Michael Ratner, President of the Center for Constitutional Rights, is co-counsel in Rasul v. Bush, the historic case of Guantánamo detainees in which the U.S. Supreme Court held prisoners on the island could access the U.S. courts. His interviewer, Ellen Ray, is President of the Institute for Media Analysis, and a widely published author and editor on U.S. intelligence and international politics.
It's hard to say which is more disgusting, the descriptions of the torture or the bone-chilling analyses of how the president of the United States gave himself the powers of an absolute military dictator. Under Military Order No. 1, which the president issued without congressional authority on November 13, 2001, George W. Bush has ordered people captured or detained from all over the world, flown to Guantánamo and tortured in a lawless zone where, the White House asserts, prisoners have no rights of any kind at all and can be kept forever at his pleasure. Despite the at-best marginal intervention of the American courts so far, there is no civilian judicial review, no due process of any kind.

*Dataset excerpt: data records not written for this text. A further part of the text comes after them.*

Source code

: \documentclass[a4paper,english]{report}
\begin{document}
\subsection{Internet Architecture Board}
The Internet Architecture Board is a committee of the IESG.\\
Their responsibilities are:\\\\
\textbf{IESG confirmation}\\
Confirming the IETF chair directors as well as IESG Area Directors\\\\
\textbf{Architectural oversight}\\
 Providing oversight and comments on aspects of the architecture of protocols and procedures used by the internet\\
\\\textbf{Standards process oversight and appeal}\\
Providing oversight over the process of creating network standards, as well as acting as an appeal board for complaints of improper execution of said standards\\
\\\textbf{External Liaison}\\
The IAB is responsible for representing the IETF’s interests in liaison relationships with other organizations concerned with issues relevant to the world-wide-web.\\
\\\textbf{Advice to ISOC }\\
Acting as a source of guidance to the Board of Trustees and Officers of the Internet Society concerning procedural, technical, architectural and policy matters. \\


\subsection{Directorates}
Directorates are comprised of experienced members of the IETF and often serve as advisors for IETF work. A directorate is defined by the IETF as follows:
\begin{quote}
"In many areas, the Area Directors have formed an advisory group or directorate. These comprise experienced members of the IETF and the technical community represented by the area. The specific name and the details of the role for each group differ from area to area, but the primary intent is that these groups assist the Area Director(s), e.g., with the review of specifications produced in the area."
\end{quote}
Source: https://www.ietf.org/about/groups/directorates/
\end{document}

While any military force will routinely violate the civil rights of anyone who gets in its way, Ratner's descriptions of how victims wound up in Guantánamo reveal wanton cruelty and callousness that will nauseate any sane human being.
A lot of the people picked up by warlords of the Northern Alliance were kept in metal shipping containers, so tightly packed that they had to ball themselves up, and the heat was unbearable. According to some detainees who were held in the containers and eventually released from Guantánamo, only a small number, thirty to fifty people in a container filled with three to four hundred people survived. And some of those released said that the Americans were in on this, that the Americans were shining lights on the containers. The people inside were suffocating, so the Northern Alliance soldiers shot holes into the containers, killing some of the prisoners inside.
Some prisoners were captured in battle; many others were picked up in random sweeps for no reason at all except being in the wrong place at the wrong time. As usual in these kinds of operations, some were turned in as a result of petty revenge or as an excuse to steal their property. When asked in court to explain the criteria for detention, the government had no answer. There were no criteria, it appears. The government even made the ridiculous argument before the Supreme Court that the prisoners get to tell their side of the story, by being interrogated," Ratner reports.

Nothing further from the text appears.